62nd Governor of Massachusetts
- In office January 3, 1963 – January 7, 1965
- Lieutenant: Francis Bellotti
- Preceded by: John A. Volpe
- Succeeded by: John A. Volpe

Member of the Massachusetts Governor's Council from the 3rd district
- In office 1955–1957
- Preceded by: David B. Williams
- Succeeded by: Christian A. Herter, Jr.

Personal details
- Born: February 15, 1920 Lawrence, Massachusetts, U.S.
- Died: December 2, 1997 (aged 77) Hollis, New Hampshire, U.S
- Party: Democratic
- Spouse: Barbara Welch Gibbons ​ ​(m. 1944)​
- Children: 3
- Parent(s): Malcolm E. Peabody Mary E. Peabody
- Relatives: John Endecott (ancestor) Endicott Peabody (grandfather) Henry Parkman (grandfather) Henry Parkman Jr. (uncle) Marietta Peabody Tree (sister) Desmond FitzGerald (former brother-in-law) Ronald Tree (brother-in-law) Frances FitzGerald (niece) Penelope Tree (niece)
- Education: Harvard University (AB, JD)

Military service
- Allegiance: United States
- Branch/service: United States Navy
- Battles/wars: World War II Pacific War;
- Awards: Silver Star
- Football career

Personal information
- Listed height: 6 ft 0 in (1.83 m)
- Listed weight: 181 lb (82 kg)

Career information
- High school: Groton (Massachusetts) Penn Charter (Philadelphia)
- College: Harvard (1939–1941)

Awards and highlights
- Unanimous All-American (1941); First-team All-Eastern (1941);
- College Football Hall of Fame

= Endicott Peabody =

American politician (1920–1997)

Endicott Howard Peabody (February 15, 1920 - December 2, 1997) was an American politician from Massachusetts. A Democrat, he served a single two-year term as the 62nd governor of Massachusetts, from 1963 to 1965. His tenure is probably best known for his categorical opposition to the death penalty and for signing into law the bill establishing the University of Massachusetts Boston. After losing the 1964 Democratic gubernatorial primary, Peabody made several more failed bids for office in Massachusetts and New Hampshire, including failed campaigns for the U.S. Senate in 1966 and 1986.

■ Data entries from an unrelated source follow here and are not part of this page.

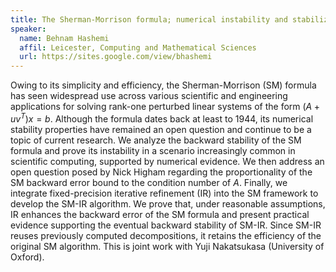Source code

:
 ```yaml
---
title: The Sherman-Morrison formula; numerical instability and stabilization via iterative refinement
speaker:
  name: Behnam Hashemi 
  affil: Leicester, Computing and Mathematical Sciences 
  url: https://sites.google.com/view/bhashemi
---
```


Owing to its simplicity and efficiency, the Sherman-Morrison (SM) formula has seen widespread use across various scientific and engineering applications for solving rank-one perturbed linear systems of the form $(A+uv^T)x = b$. Although the formula dates back at least to 1944, its numerical stability properties have remained an open question and continue to be a topic of current research. We analyze the backward stability of the SM formula and prove its instability in a scenario increasingly common in scientific computing, supported by numerical evidence. We then address an open question posed by Nick Higham regarding the proportionality of the SM backward error bound to the condition number of $A$. Finally, we integrate fixed-precision iterative refinement (IR) into the SM framework to develop the SM-IR algorithm. We prove that, under reasonable assumptions, IR enhances the backward error of the SM formula and present practical evidence supporting the eventual backward stability of SM-IR. Since SM-IR reuses previously computed decompositions, it retains the efficiency of the original SM algorithm. This is joint work with Yuji Nakatsukasa (University of Oxford).
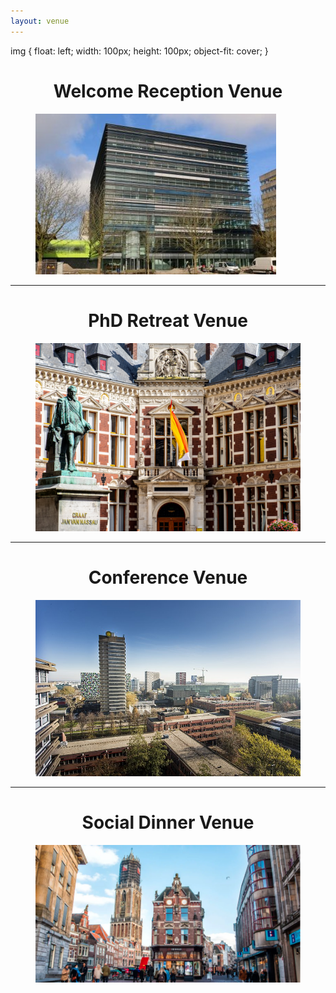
 ```yaml
---
layout: venue
---
```

img {
    float: left;
    width:  100px;
    height: 100px;
    object-fit: cover;
}

<div>
    <h1 class="display-5" style="text-align: center;">
        Welcome Reception Venue
    </h1>
    <figure>
        <img src="/assets/images/kbg.jpg" alt="" style="max-width: 100%;
        height: auto;">
    </figure>
    <hr>
    <h1 class="display-5" style="text-align: center;">
        PhD Retreat Venue 
    </h1>
    <figure>
        <img src="/assets/images/center.jpg" alt="" style="max-width: 100%;
        height: auto;">
    </figure>
    <hr>
    <h1 class="display-5" style="text-align: center;">
        Conference Venue
    </h1>
    <figure>
        <img src="/assets/images/sciencepark.jpg" alt="" style="max-width: 100%;
        height: auto;">
    </figure>
        <hr>
    <h1 class="display-5" style="text-align: center;">
        Social Dinner Venue
    </h1>
    <figure>
        <img src="/assets/images/utrecht.png" alt="" style="max-width: 100%;
        height: auto;">
    </figure>
</div>

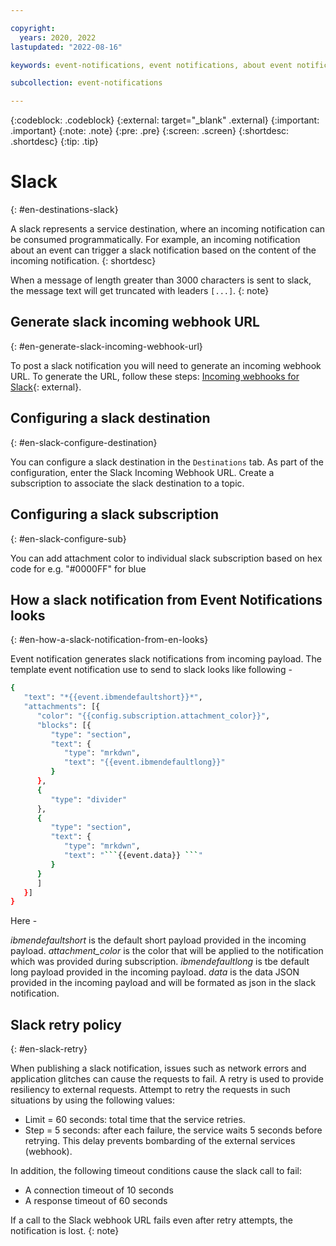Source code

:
 ```yaml
---

copyright:
  years: 2020, 2022
lastupdated: "2022-08-16"

keywords: event-notifications, event notifications, about event notifications, destinations, slack

subcollection: event-notifications

---
```


{:codeblock: .codeblock}
{:external: target="_blank" .external}
{:important: .important}
{:note: .note}
{:pre: .pre}
{:screen: .screen}
{:shortdesc: .shortdesc}
{:tip: .tip}

# Slack
{: #en-destinations-slack}

A slack represents a service destination, where an incoming notification can be consumed programmatically. For example, an incoming notification about an event can trigger a slack notification based on the content of the incoming notification.
{: shortdesc}

When a message of length greater than 3000 characters is sent to slack, the message text will get truncated with leaders `[...]`.
{: note}

## Generate slack incoming webhook URL 
{: #en-generate-slack-incoming-webhook-url}

To post a slack notification you will need to generate an incoming webhook URL. To generate the URL, follow these steps: [Incoming webhooks for Slack](https://slack.com/intl/en-in/help/articles/115005265063-Incoming-webhooks-for-Slack){: external}.

## Configuring a slack destination
{: #en-slack-configure-destination}

You can configure a slack destination in the `Destinations` tab. As part of the configuration, enter the Slack Incoming Webhook URL. Create a subscription to associate the slack destination to a topic.

## Configuring a slack subscription
{: #en-slack-configure-sub}

You can add attachment color to individual slack subscription based on hex code for e.g. "#0000FF" for blue 

## How a slack notification from Event Notifications looks 
{: #en-how-a-slack-notification-from-en-looks}

Event notification generates slack notifications from incoming payload. The template event notification use to send to slack looks like following - 

```sh
{
   "text": "*{{event.ibmendefaultshort}}*",
   "attachments": [{
      "color": "{{config.subscription.attachment_color}}",
      "blocks": [{
         "type": "section",
         "text": {
            "type": "mrkdwn",
            "text": "{{event.ibmendefaultlong}}"
         }
      },
      {
         "type": "divider"
      },
      {
         "type": "section",
         "text": {
            "type": "mrkdwn",
            "text": "```{{event.data}} ```"
         }
      }
      ]
   }]
}
```

Here - 

*ibmendefaultshort* is the default short payload provided in the incoming payload.
*attachment_color* is the color that will be applied to the notification which was provided during subscription.
*ibmendefaultlong* is tbe default long payload provided in the incoming payload.
*data* is the data JSON provided in the incoming payload and will be formated as json in the slack notification.

## Slack retry policy
{: #en-slack-retry}

When publishing a slack notification, issues such as network errors and application glitches can cause the requests to fail. A retry is used to provide resiliency to external requests. Attempt to retry the requests in such situations by using the following values:

- Limit = 60 seconds: total time that the service retries.
- Step = 5 seconds: after each failure, the service waits 5 seconds before retrying. This delay prevents bombarding of the external services (webhook).

In addition, the following timeout conditions cause the slack call to fail:

- A connection timeout of 10 seconds
- A response timeout of 60 seconds

If a call to the Slack webhook URL fails even after retry attempts, the notification is lost.
{: note}

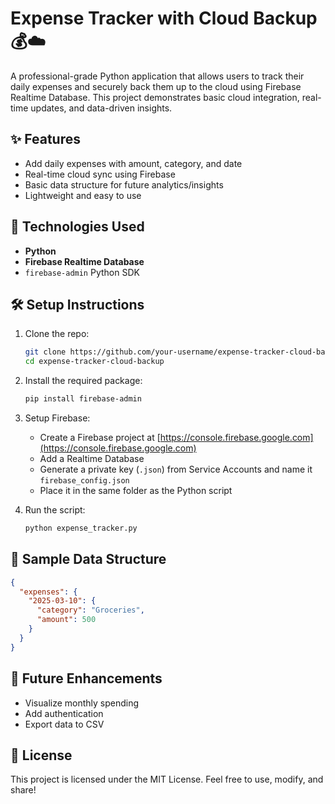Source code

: # Expense Tracker with Cloud Backup 💰☁️

A professional-grade Python application that allows users to track their daily expenses and securely back them up to the cloud using Firebase Realtime Database. This project demonstrates basic cloud integration, real-time updates, and data-driven insights.

## ✨ Features

- Add daily expenses with amount, category, and date
- Real-time cloud sync using Firebase
- Basic data structure for future analytics/insights
- Lightweight and easy to use

## 🔧 Technologies Used

- **Python**
- **Firebase Realtime Database**
- `firebase-admin` Python SDK

## 🛠️ Setup Instructions

1. Clone the repo:
   ```bash
   git clone https://github.com/your-username/expense-tracker-cloud-backup
   cd expense-tracker-cloud-backup
   ```

2. Install the required package:
   ```bash
   pip install firebase-admin
   ```

3. Setup Firebase:
   - Create a Firebase project at [https://console.firebase.google.com](https://console.firebase.google.com)
   - Add a Realtime Database
   - Generate a private key (`.json`) from Service Accounts and name it `firebase_config.json`
   - Place it in the same folder as the Python script

4. Run the script:
   ```bash
   python expense_tracker.py
   ```

## 📁 Sample Data Structure

```json
{
  "expenses": {
    "2025-03-10": {
      "category": "Groceries",
      "amount": 500
    }
  }
}
```

## 🚀 Future Enhancements

- Visualize monthly spending
- Add authentication
- Export data to CSV

## 📜 License

This project is licensed under the MIT License. Feel free to use, modify, and share!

Born in Lawrence, Massachusetts to a family with deep colonial roots, Peabody played college football at Harvard University, where he earned honors as an All-American lineman. He served in the United States Navy in World War II before embarking on a political career noted more for its failures than its successes. He made multiple unsuccessful attempts to win the position of Massachusetts Attorney General, and for the United States Senate representing both Massachusetts and New Hampshire, and ran for United States Vice President in 1972.

==Early life==
Endicott Peabody, nicknamed "Chub", was born in Lawrence, Massachusetts, the son of Mary Elizabeth (née Parkman) and the Reverend Malcolm E. Peabody, an Episcopal Bishop of Central New York. He was a grandson of the founder of Groton School and Brooks School, also named Endicott Peabody, and was a descendant of colonial governor John Endecott. His maternal grandfather, Henry Parkman, was a Boston businessman and politician.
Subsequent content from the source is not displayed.